Pronto hará un año que se lanzó a bolsa la firma barcelonesa Puig, de fragancias, cosméticos y prendas de moda. La marcha de la cotización no puede calificarse de lucida. Más bien ocurre todo lo contrario. Se estrenó el 3 de mayo a 24,5 euros. El viernes último cerró a 16,5. Es decir, en once meses los inversores pierden exactamente un tercio de su dinero. El fiasco es devastador.
Por el momento, los únicos que salen ganadores son los catorce primos hermanos de la estirpe Puig. Tras su espectacular pelotazo, se llevaron al zurrón la bonita suma de 1.250 millones. Una cuarta parte de ella la acapara Manuel Puig Rocha, gracias a su condición de primer socio destacado de la compañía. Es hijo solitario de Antonio Puig Planas, uno de los cuatro patriarcas que catapultaron la corporación hasta el espacio celeste durante el siglo pasado.
Además, los títulos que se vendieron a los ahorradores privados gozan de unos derechos irrisorios en comparación con los poseídos por la propia dinastía gobernante.
En resumen, ésta endosó a los ingenuos compradores unos papelillos de ínfima categoría que, de propina, han visto esfumarse una parte considerable del valor inicial.
No es intempestivo recordar la intensa y machacona campaña de propaganda mediática que se orquestó en las semanas previas al debut. Los bancos, los asesores y una turbamulta de palmeros pregonaron por la plaza las excelencias de la mercancía.
Dieron por seguro que la perfumera tenía ante sí un largo “recorrido alcista” y le aguardaba un sustancioso “potencial de revalorización”, que iba a enriquecer a los partícipes en el festín de las colonias y los bálsamos.
Pero una cosa son los cantos de sirena que propalan las partes interesadas y otra muy distinta la cruda realidad.

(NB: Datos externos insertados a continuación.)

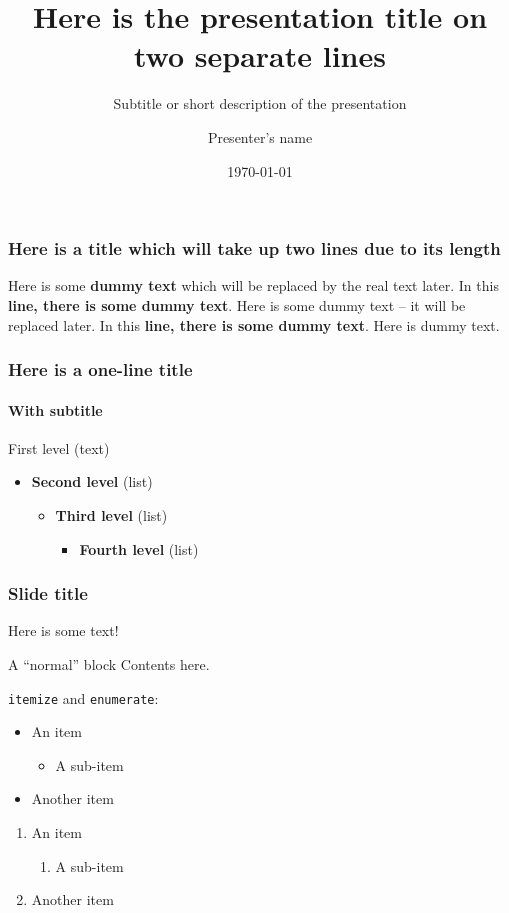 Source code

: \documentclass[english]{beamer}
\title[Here is the presentation title]{Here is the presentation title on two separate lines}
\subtitle{Subtitle or short description of the presentation}
\author{Presenter's name}
\date{\today}
\begin{document}
\maketitle

\begin{frame}
	\frametitle{Here is a title which will take up two lines due to its length}

	Here is some \textbf{dummy text} which will be replaced by the real text later.
	In this \textbf{line, there is some dummy text}.
	Here is some dummy text – it will be replaced later.
	In this \textbf{line, there is some dummy text}.
	Here is dummy text.
\end{frame}

\begin{frame}
	\frametitle{Here is a one-line title}
	\framesubtitle{With subtitle}

	First level (text)
	\begin{itemize}
		\item \textbf{Second level} (list)
		\begin{itemize}
			\item \textbf{Third level} (list)
			\begin{itemize}
				\item \textbf{Fourth level} (list)
			\end{itemize}
		\end{itemize}
	\end{itemize}
\end{frame}

\begin{frame}
	\frametitle{Slide title}

	Here is some text!

	\begin{block}{A “normal” block}
		Contents here.
	\end{block}

	\texttt{itemize} and \texttt{enumerate}:
	\begin{itemize}
		\item An item
		\begin{itemize}
			\item A sub-item
		\end{itemize}
		\item Another item
	\end{itemize}
	\begin{enumerate}
		\item An item
		\begin{enumerate}
			\item A sub-item
		\end{enumerate}
		\item Another item
	\end{enumerate}
\end{frame}
\end{document}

Marc Puig Guasch, actual presidente, es vástago de Mariano Puig Planas, otro de los cuatro próceres pioneros.
Desde la salida a bolsa en mayo hasta final de diciembre, Marc devengó una retribución de 12,7 millones. Además, la sociedad aportó 0,4 millones a su fondo de pensiones personal. En total, unos honorarios de 13,1 millones, que sitúan al ejecutivo catalán entre los mejor remunerados del firmamento hispano.

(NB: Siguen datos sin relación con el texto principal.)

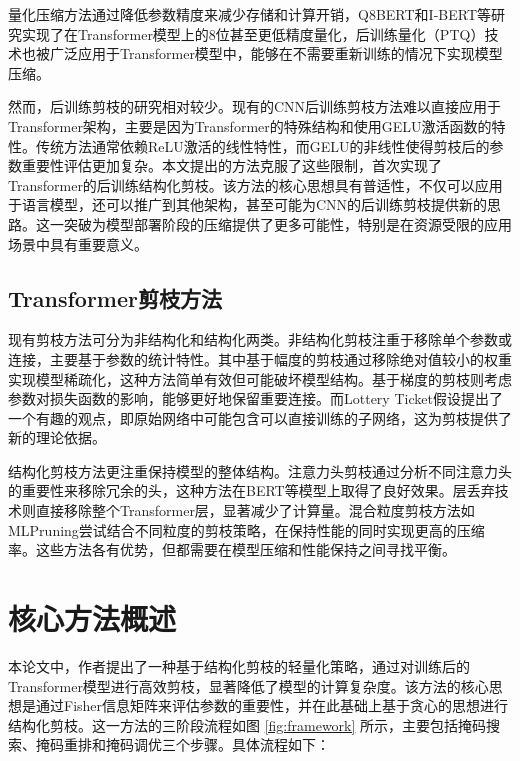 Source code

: \documentclass[UTF8,openany]{ctexbook}
\begin{document}
量化压缩方法通过降低参数精度来减少存储和计算开销，Q8BERT\cite{zafrir2019q8bert}和I-BERT\cite{kim2021ibert}等研究实现了在Transformer模型上的8位甚至更低精度量化，后训练量化（PTQ）技术\cite{nagel2020up}也被广泛应用于Transformer模型中，能够在不需要重新训练的情况下实现模型压缩。

然而，后训练剪枝的研究相对较少。现有的CNN后训练剪枝方法\cite{yvinec2021red}难以直接应用于Transformer架构，主要是因为Transformer的特殊结构和使用GELU激活函数\cite{hendrycks2016gaussian}的特性。传统方法通常依赖ReLU激活的线性特性\cite{kim2020neuron}，而GELU的非线性使得剪枝后的参数重要性评估更加复杂。本文提出的方法克服了这些限制，首次实现了Transformer的后训练结构化剪枝。该方法的核心思想具有普适性，不仅可以应用于语言模型，还可以推广到其他架构，甚至可能为CNN的后训练剪枝提供新的思路。这一突破为模型部署阶段的压缩提供了更多可能性，特别是在资源受限的应用场景中具有重要意义。

\subsection{Transformer剪枝方法}
\label{sec:transformer_pruning_methods}

现有剪枝方法可分为非结构化和结构化两类。非结构化剪枝注重于移除单个参数或连接，主要基于参数的统计特性。其中基于幅度的剪枝\cite{gale2019state}通过移除绝对值较小的权重实现模型稀疏化，这种方法简单有效但可能破坏模型结构。基于梯度的剪枝\cite{molchanov2019importance}则考虑参数对损失函数的影响，能够更好地保留重要连接。而Lottery Ticket假设\cite{frankle2018lottery}提出了一个有趣的观点，即原始网络中可能包含可以直接训练的子网络，这为剪枝提供了新的理论依据。

结构化剪枝方法更注重保持模型的整体结构。注意力头剪枝\cite{michel2019heads}通过分析不同注意力头的重要性来移除冗余的头，这种方法在BERT等模型上取得了良好效果。层丢弃技术\cite{fan2019reducing}则直接移除整个Transformer层，显著减少了计算量。混合粒度剪枝方法如MLPruning\cite{yao2021mlpruning}尝试结合不同粒度的剪枝策略，在保持性能的同时实现更高的压缩率。这些方法各有优势，但都需要在模型压缩和性能保持之间寻找平衡。

\section{核心方法概述}

本论文中，作者提出了一种基于结构化剪枝的轻量化策略，通过对训练后的Transformer模型进行高效剪枝，显著降低了模型的计算复杂度。该方法的核心思想是通过Fisher信息矩阵来评估参数的重要性，并在此基础上基于贪心的思想进行结构化剪枝。这一方法的三阶段流程如图 \ref{fig:framework} 所示，主要包括掩码搜索、掩码重排和掩码调优三个步骤。具体流程如下：
\end{document}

En efecto, se codea con magnates de la talla de Ana Patricia Botín, de Banco Santander, e Ignacio Sánchez Galán, de la eléctrica Iberdrola, cuyas recompensas respectivas se cifraron en 14,1 y 13,7 millones.

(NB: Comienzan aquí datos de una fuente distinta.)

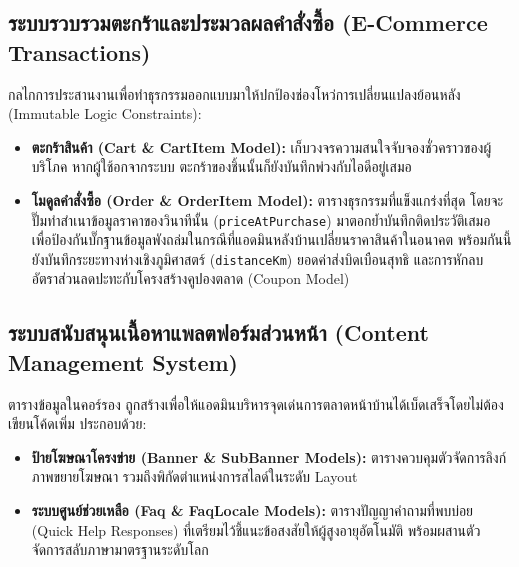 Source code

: \subsection{ระบบรวบรวมตะกร้าและประมวลผลคำสั่งซื้อ (E-Commerce Transactions)}
กลไกการประสานงานเพื่อทำธุรกรรมออกแบบมาให้ปกป้องช่องโหว่การเปลี่ยนแปลงย้อนหลัง (Immutable Logic Constraints):
\begin{itemize}
    \item \textbf{ตะกร้าสินค้า (Cart \& CartItem Model):} เก็บวงจรความสนใจจับจองชั่วคราวของผู้บริโภค หากผู้ใช้อกจากระบบ ตะกร้าของชิ้นนั้นก็ยังบันทึกพ่วงกับไอดีอยู่เสมอ
    \item \textbf{โมดูลคำสั่งซื้อ (Order \& OrderItem Model):} ตารางธุรกรรมที่แข็งแกร่งที่สุด โดยจะปั๊มทำสำเนาข้อมูลราคาของวินาทีนั้น (\texttt{priceAtPurchase}) มาตอกย้ำบันทึกติดประวัติเสมอ เพื่อป้องกันบั๊กฐานข้อมูลพังถล่มในกรณีที่แอดมินหลังบ้านเปลี่ยนราคาสินค้าในอนาคต พร้อมกันนี้ยังบันทึกระยะทางห่างเชิงภูมิศาสตร์ (\texttt{distanceKm}) ยอดค่าส่งบิดเบือนสุทธิ และการหักลบอัตราส่วนลดปะทะกับโครงสร้างคูปองตลาด (Coupon Model) 
\end{itemize}

\subsection{ระบบสนับสนุนเนื้อหาแพลตฟอร์มส่วนหน้า (Content Management System)}
ตารางข้อมูลในคอร์รอง ถูกสร้างเพื่อให้แอดมินบริหารจุดเด่นการตลาดหน้าบ้านได้เบ็ดเสร็จโดยไม่ต้องเขียนโค้ดเพิ่ม ประกอบด้วย:
\begin{itemize}
    \item \textbf{ป้ายโฆษณาโครงข่าย (Banner \& SubBanner Models):} ตารางควบคุมตัวจัดการลิงก์ภาพขยายโฆษณา รวมถึงพิกัดตำแหน่งการสไลด์ในระดับ Layout
    \item \textbf{ระบบศูนย์ช่วยเหลือ (Faq \& FaqLocale Models):} ตารางปัญญาคำถามที่พบบ่อย (Quick Help Responses) ที่เตรียมไว้ชี้แนะข้อสงสัยให้ผู้สูงอายุอัตโนมัติ พร้อมผสานตัวจัดการสลับภาษามาตรฐานระดับโลก
\end{itemize}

Aunque los emolumentos de Marc se aproximan a los percibidos por esos mandarines de postín, es obvio que la complejidad, la envergadura y el rendimiento de los tres conglomerados no admite comparación.
Así, por ejemplo, Puig consiguió el pasado ejercicio un beneficio de 530 millones, contra los 12.570 y 5.610 millones de Santander e Iberdrola.
A la luz de tales magnitudes, queda meridianamente claro que las prebendas de Marc resultan de todo punto desmesuradas e improcedentes.
Reza un refrán celtibérico que “por el olor se conoce la flor”. Si hacemos caso del aserto, el aroma bursátil que despide Puig no es precisamente a rosas, sándalo, jazmín o azahar, sino que atufa de forma apestosa.
Se ha evidenciado, una vez más, que en los asuntos relativos al parquet no todo el monte es orégano y nadie regala duros a cuatro pesetas.
Este tipo de lances recuerda los timos de la estampita y del trilero del cubilete, eso sí, pasados por el túrmix de las altas finanzas.
Los inversores harán bien en tentarse la ropa antes de colocar su peculio en empresas que prometen el oro y el moro. Se exponen, como acredita la experiencia funesta de Puig, a sufrir un desengaño monumental, amén de un leñazo ruinoso.